> _REQUIRED WORK_
Would you please return the lines of the entries below starting at the line that has "Give an example to show that an irreducible" and ending at the line that has "has only finitely", both included, exactly as they are?

> _EXTRACTED MATERIAL_

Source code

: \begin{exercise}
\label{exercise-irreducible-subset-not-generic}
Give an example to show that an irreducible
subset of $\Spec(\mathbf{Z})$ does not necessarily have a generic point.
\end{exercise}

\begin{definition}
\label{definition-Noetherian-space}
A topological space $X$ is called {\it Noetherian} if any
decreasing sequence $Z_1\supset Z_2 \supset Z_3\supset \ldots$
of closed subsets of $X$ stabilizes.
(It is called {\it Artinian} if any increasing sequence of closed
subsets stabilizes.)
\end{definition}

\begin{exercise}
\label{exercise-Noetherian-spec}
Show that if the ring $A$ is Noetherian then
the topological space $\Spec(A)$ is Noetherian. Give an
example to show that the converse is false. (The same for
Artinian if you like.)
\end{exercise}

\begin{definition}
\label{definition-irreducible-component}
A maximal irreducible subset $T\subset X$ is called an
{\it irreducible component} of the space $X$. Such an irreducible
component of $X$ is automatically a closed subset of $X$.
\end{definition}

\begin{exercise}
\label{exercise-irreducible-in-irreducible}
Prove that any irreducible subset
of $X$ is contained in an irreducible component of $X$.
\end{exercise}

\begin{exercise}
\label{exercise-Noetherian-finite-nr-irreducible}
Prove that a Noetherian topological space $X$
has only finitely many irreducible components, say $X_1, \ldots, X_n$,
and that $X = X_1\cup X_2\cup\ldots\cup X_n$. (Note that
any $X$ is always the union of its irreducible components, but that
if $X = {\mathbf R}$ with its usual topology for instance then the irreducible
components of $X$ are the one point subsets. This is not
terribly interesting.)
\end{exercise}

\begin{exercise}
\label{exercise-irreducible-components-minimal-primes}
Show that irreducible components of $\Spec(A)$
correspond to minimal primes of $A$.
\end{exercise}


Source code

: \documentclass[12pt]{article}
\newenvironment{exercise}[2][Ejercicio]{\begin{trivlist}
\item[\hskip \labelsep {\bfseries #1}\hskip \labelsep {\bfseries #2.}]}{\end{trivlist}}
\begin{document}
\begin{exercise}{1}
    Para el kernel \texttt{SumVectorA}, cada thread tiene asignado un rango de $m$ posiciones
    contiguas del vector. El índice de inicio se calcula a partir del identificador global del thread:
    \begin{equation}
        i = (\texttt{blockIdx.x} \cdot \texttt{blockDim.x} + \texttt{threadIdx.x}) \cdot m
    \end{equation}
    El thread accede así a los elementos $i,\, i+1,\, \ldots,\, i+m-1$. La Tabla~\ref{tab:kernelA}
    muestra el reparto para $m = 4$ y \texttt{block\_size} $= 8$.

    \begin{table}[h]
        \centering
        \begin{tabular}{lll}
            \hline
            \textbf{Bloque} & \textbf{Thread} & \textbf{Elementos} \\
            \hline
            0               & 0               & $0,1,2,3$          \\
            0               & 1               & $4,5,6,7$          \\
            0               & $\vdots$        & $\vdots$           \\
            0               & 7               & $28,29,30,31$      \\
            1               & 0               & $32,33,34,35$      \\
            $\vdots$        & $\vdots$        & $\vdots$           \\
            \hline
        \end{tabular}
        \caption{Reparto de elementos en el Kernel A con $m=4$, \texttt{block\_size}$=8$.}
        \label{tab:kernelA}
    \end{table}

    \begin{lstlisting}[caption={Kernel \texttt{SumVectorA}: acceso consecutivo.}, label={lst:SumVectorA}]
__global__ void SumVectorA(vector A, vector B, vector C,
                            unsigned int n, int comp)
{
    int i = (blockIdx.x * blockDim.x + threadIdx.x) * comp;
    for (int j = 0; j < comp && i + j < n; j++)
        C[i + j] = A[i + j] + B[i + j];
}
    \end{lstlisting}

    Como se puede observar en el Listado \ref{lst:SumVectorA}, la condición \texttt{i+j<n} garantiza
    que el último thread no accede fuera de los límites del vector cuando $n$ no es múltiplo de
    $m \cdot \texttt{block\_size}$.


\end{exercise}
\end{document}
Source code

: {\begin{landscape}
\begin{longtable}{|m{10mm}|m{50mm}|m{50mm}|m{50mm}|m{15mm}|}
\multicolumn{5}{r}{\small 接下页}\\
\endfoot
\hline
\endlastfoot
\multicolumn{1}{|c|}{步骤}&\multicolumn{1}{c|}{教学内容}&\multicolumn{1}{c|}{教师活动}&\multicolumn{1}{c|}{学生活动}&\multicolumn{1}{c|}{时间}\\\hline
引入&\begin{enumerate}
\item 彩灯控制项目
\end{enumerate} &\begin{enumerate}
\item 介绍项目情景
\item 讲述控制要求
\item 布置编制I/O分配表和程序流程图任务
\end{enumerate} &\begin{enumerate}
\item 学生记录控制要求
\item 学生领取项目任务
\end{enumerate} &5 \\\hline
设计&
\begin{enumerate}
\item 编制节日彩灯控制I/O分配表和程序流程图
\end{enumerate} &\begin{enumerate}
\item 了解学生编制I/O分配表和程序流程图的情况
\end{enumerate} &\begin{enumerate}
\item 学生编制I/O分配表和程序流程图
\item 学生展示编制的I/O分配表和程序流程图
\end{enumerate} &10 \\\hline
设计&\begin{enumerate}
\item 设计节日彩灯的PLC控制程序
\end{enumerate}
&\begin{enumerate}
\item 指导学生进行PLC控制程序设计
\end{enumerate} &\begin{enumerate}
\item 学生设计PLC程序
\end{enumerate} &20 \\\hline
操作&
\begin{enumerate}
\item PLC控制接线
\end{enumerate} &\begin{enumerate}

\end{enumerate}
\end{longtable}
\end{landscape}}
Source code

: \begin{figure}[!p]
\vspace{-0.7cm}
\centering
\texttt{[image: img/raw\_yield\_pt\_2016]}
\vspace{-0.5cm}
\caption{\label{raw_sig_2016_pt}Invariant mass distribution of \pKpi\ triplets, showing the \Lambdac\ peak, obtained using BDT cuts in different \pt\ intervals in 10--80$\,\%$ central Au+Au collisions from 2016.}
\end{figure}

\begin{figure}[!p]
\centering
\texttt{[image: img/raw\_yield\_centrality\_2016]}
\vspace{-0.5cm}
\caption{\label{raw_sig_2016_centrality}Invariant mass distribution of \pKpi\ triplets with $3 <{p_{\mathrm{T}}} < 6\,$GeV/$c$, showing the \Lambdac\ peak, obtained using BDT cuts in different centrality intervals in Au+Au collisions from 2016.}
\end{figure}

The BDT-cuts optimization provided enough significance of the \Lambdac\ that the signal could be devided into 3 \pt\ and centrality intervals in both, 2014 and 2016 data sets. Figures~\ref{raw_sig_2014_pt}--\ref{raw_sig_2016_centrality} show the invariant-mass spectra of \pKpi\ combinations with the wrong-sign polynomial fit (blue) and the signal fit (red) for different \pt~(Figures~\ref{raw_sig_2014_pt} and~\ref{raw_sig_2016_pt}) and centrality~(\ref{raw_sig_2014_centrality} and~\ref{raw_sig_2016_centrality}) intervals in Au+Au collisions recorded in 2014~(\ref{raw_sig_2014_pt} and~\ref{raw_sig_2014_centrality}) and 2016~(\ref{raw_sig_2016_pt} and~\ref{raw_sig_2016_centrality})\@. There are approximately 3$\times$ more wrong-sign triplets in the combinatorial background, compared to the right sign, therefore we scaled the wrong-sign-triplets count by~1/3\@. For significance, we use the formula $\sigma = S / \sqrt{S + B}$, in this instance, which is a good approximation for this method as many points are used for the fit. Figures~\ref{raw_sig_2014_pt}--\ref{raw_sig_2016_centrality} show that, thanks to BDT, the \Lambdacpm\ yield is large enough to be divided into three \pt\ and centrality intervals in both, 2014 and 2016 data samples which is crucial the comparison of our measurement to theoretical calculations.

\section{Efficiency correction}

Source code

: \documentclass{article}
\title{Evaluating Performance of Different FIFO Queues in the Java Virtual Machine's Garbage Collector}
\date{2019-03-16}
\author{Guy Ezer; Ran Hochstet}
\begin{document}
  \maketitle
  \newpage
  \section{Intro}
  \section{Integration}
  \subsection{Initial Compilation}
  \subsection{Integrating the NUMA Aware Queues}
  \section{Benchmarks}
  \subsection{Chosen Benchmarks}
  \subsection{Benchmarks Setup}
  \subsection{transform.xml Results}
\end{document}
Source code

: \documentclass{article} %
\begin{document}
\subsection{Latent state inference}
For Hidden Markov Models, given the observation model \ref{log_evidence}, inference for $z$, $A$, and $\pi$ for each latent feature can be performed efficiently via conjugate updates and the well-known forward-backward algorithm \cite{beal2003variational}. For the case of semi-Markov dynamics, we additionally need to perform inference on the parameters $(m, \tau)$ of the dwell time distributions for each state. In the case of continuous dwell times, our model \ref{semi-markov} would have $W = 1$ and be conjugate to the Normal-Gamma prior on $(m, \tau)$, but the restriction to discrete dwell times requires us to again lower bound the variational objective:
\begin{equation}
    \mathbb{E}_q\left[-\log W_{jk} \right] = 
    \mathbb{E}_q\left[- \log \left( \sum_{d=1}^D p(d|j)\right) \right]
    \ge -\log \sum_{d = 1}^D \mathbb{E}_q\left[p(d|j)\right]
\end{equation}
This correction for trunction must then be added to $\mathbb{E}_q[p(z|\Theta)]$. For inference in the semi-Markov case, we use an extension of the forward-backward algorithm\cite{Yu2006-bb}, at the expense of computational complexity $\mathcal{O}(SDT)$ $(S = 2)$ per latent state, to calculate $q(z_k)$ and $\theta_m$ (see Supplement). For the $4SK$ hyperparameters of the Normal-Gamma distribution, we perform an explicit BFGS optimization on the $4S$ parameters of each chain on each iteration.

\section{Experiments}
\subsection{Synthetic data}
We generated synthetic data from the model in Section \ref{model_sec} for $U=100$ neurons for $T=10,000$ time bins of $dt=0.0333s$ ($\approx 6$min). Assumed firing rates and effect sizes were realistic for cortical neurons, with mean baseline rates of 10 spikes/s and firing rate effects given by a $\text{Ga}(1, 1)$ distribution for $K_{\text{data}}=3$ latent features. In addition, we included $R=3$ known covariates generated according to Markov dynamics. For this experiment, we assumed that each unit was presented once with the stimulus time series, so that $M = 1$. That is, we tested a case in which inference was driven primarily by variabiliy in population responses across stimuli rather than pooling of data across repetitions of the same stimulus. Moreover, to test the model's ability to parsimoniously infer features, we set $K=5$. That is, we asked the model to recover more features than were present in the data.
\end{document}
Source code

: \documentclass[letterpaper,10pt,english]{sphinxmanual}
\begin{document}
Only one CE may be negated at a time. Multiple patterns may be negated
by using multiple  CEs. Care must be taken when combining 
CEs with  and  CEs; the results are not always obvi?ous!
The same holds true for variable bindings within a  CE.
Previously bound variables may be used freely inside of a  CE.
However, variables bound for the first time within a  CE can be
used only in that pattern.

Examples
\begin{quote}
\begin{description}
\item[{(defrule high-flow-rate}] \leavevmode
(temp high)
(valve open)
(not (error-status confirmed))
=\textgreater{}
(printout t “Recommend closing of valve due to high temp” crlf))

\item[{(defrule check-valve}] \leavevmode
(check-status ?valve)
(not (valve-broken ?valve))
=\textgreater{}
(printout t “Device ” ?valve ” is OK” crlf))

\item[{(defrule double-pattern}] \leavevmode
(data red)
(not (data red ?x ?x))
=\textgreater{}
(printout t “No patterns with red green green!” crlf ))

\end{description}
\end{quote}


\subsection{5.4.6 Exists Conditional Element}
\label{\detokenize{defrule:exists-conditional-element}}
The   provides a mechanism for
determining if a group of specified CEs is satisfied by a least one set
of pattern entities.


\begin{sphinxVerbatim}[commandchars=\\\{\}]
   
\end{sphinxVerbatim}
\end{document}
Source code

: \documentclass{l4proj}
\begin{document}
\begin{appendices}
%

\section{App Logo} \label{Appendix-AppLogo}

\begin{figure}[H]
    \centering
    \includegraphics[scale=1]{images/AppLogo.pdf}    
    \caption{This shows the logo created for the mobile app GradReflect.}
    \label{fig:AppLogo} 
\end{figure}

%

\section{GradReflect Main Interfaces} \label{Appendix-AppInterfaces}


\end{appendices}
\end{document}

> _ANSWER SPACE_
Give an example to show that an irreducible
subset of $\Spec(\mathbf{Z})$ does not necessarily have a generic point.
\end{exercise}

\begin{definition}
\label{definition-Noetherian-space}
A topological space $X$ is called {\it Noetherian} if any
decreasing sequence $Z_1\supset Z_2 \supset Z_3\supset \ldots$
of closed subsets of $X$ stabilizes.
(It is called {\it Artinian} if any increasing sequence of closed
subsets stabilizes.)
\end{definition}

\begin{exercise}
\label{exercise-Noetherian-spec}
Show that if the ring $A$ is Noetherian then
the topological space $\Spec(A)$ is Noetherian. Give an
example to show that the converse is false. (The same for
Artinian if you like.)
\end{exercise}

\begin{definition}
\label{definition-irreducible-component}
A maximal irreducible subset $T\subset X$ is called an
{\it irreducible component} of the space $X$. Such an irreducible
component of $X$ is automatically a closed subset of $X$.
\end{definition}

\begin{exercise}
\label{exercise-irreducible-in-irreducible}
Prove that any irreducible subset
of $X$ is contained in an irreducible component of $X$.
\end{exercise}

\begin{exercise}
\label{exercise-Noetherian-finite-nr-irreducible}
Prove that a Noetherian topological space $X$
has only finitely many irreducible components, say $X_1, \ldots, X_n$,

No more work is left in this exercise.